● What to work on
Under no circumstances alter the records; copy each one exactly.

● Source material
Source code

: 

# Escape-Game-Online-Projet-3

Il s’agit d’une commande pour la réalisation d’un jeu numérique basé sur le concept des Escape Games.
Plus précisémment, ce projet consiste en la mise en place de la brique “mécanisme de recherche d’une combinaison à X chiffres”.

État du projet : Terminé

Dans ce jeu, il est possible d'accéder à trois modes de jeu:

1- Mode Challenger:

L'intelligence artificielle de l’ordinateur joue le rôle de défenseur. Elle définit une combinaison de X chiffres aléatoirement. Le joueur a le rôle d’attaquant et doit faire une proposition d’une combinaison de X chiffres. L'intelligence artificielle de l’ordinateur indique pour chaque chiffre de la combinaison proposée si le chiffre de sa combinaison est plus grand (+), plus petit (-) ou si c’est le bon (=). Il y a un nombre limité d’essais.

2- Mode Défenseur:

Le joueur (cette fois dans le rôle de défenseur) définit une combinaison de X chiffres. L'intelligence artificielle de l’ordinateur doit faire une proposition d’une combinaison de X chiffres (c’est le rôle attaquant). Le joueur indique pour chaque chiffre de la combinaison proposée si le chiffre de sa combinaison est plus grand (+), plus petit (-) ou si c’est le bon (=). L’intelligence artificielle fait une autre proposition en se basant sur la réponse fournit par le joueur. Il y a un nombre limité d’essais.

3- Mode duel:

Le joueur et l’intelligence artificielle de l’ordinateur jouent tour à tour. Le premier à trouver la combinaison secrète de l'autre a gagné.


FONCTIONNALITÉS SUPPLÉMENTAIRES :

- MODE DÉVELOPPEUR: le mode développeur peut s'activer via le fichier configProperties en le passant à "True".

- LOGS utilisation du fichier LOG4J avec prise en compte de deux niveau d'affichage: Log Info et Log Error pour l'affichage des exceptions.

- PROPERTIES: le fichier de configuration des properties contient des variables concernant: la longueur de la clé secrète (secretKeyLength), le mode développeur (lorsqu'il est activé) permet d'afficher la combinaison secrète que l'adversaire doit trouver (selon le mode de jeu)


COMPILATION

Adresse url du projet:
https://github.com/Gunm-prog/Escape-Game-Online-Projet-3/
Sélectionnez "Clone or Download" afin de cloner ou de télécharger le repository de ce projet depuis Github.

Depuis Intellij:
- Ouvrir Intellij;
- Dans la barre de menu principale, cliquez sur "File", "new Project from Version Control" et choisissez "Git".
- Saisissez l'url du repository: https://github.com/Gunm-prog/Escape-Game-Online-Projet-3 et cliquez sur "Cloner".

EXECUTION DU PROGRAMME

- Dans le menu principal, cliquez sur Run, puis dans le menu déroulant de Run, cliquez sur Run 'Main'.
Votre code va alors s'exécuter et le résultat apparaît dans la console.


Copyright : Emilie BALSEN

● Task output
Source code

: 

# Escape-Game-Online-Projet-3

Il s’agit d’une commande pour la réalisation d’un jeu numérique basé sur le concept des Escape Games.
Plus précisémment, ce projet consiste en la mise en place de la brique “mécanisme de recherche d’une combinaison à X chiffres”.

État du projet : Terminé

Dans ce jeu, il est possible d'accéder à trois modes de jeu:

1- Mode Challenger:

L'intelligence artificielle de l’ordinateur joue le rôle de défenseur. Elle définit une combinaison de X chiffres aléatoirement. Le joueur a le rôle d’attaquant et doit faire une proposition d’une combinaison de X chiffres. L'intelligence artificielle de l’ordinateur indique pour chaque chiffre de la combinaison proposée si le chiffre de sa combinaison est plus grand (+), plus petit (-) ou si c’est le bon (=). Il y a un nombre limité d’essais.

2- Mode Défenseur:

Le joueur (cette fois dans le rôle de défenseur) définit une combinaison de X chiffres. L'intelligence artificielle de l’ordinateur doit faire une proposition d’une combinaison de X chiffres (c’est le rôle attaquant). Le joueur indique pour chaque chiffre de la combinaison proposée si le chiffre de sa combinaison est plus grand (+), plus petit (-) ou si c’est le bon (=). L’intelligence artificielle fait une autre proposition en se basant sur la réponse fournit par le joueur. Il y a un nombre limité d’essais.

3- Mode duel:

Le joueur et l’intelligence artificielle de l’ordinateur jouent tour à tour. Le premier à trouver la combinaison secrète de l'autre a gagné.


FONCTIONNALITÉS SUPPLÉMENTAIRES :

- MODE DÉVELOPPEUR: le mode développeur peut s'activer via le fichier configProperties en le passant à "True".

- LOGS utilisation du fichier LOG4J avec prise en compte de deux niveau d'affichage: Log Info et Log Error pour l'affichage des exceptions.

- PROPERTIES: le fichier de configuration des properties contient des variables concernant: la longueur de la clé secrète (secretKeyLength), le mode développeur (lorsqu'il est activé) permet d'afficher la combinaison secrète que l'adversaire doit trouver (selon le mode de jeu)


COMPILATION

Adresse url du projet:
https://github.com/Gunm-prog/Escape-Game-Online-Projet-3/
Sélectionnez "Clone or Download" afin de cloner ou de télécharger le repository de ce projet depuis Github.

Depuis Intellij:
- Ouvrir Intellij;
- Dans la barre de menu principale, cliquez sur "File", "new Project from Version Control" et choisissez "Git".
- Saisissez l'url du repository: https://github.com/Gunm-prog/Escape-Game-Online-Projet-3 et cliquez sur "Cloner".

EXECUTION DU PROGRAMME

- Dans le menu principal, cliquez sur Run, puis dans le menu déroulant de Run, cliquez sur Run 'Main'.
Votre code va alors s'exécuter et le résultat apparaît dans la console.


Copyright : Emilie BALSEN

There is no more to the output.